Borderland Generation by Koerber Jeffrey;

Author:Koerber, Jeffrey; [Неизв.]
Language: eng
Format: epub, pdf
ISBN: 9780815654650
Publisher: Syracuse University Press
Published: 2020-01-19T20:00:00+00:00


7

Survival

1942 to 1948

In 1942, Sarah Fishkin’s family began their observance of Passover, the holiday of deliverance, on 1 April. Their Seder was short. They skipped the Four Questions in the Haggadah—that night in the Rubiezewicze ghetto was not different from any other. Lying in bed afterward, Sarah recalled joyous holiday observances before the war. Her hopes lay flattened under the weight of the Nazi genocide. On that first night of Passover, the tempered optimism expressed in her diary entries a few months earlier had vanished. Now she wrote, “We live without any future; we have no thought of goals, of achievement.”1

The Nazis sought to degrade and destroy millions of European Jews such as Sarah Fishkin by overturning their social order, entrapping and dividing their families, and humiliating and murdering each individual. A few weeks after Sarah wrote about her family’s last Passover, her father and one of her younger brothers were deported to a slave-labor camp.

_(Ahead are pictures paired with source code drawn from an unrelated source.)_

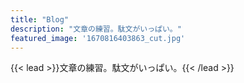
 ```yaml
---
title: "Blog"
description: "文章の練習。駄文がいっぱい。"
featured_image: '1670816403863_cut.jpg'
---
```


{{< lead >}}文章の練習。駄文がいっぱい。{{< /lead >}}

Sarah was transported to another camp soon thereafter. Guards shot her when they liquidated the camp on 28 December 1942.2

As 1942 ended, the Germans’ genocidal campaign was well advanced. Sarah Fishkin was unable to escape their trap, but chance presented other young Jews with fleeting opportunities for survival. No longer in familiar surroundings, these lucky few found themselves in camps, in hiding, or in resistance groups. Young Jews from Vitebsk and Grodno responded to their situations in sharply contrasting ways. Polish Jews, even when they posed as Gentiles, retained significant aspects of their prewar identities and attendant social ties. Soviet Jews, however, submerged into other selves, expertly mimicking other nationalities. Disparate circumstances shaped the survival of both groups during the Holocaust; distinct, too, were the responses they generated.

SURVIVAL PATHS

The experiences of Holocaust survivors—that is, those still alive at Nazi Germany’s defeat in 1945—fall into a number of patterns. Following initial exposure to increasing degrees of persecution, those whom the Germans selected for slave labor were deported to camps and suffered through abusive conditions until liberation. Departures from this pattern include Jews who escaped from a ghetto or camp and lived in hiding, usually with the help of Gentiles or, particularly in the wilderness expanses of eastern Europe, with partisan fighters. Some Jews eluded capture altogether and took a false identity, maintaining their cover in territory under Nazi rule or occupation. The lives of these targets of genocide were constantly at risk. Capricious SS officers sent the sick and emaciated or those who appeared so to the gas chambers. Neighbor suspected neighbor of harboring Jews. False papers fell under close scrutiny. Many of the Holocaust survivors’ paths from Grodno and Vitebsk follow these patterns, even as German exploitation and annihilation policies transported the survivors across the European continent (figure 24).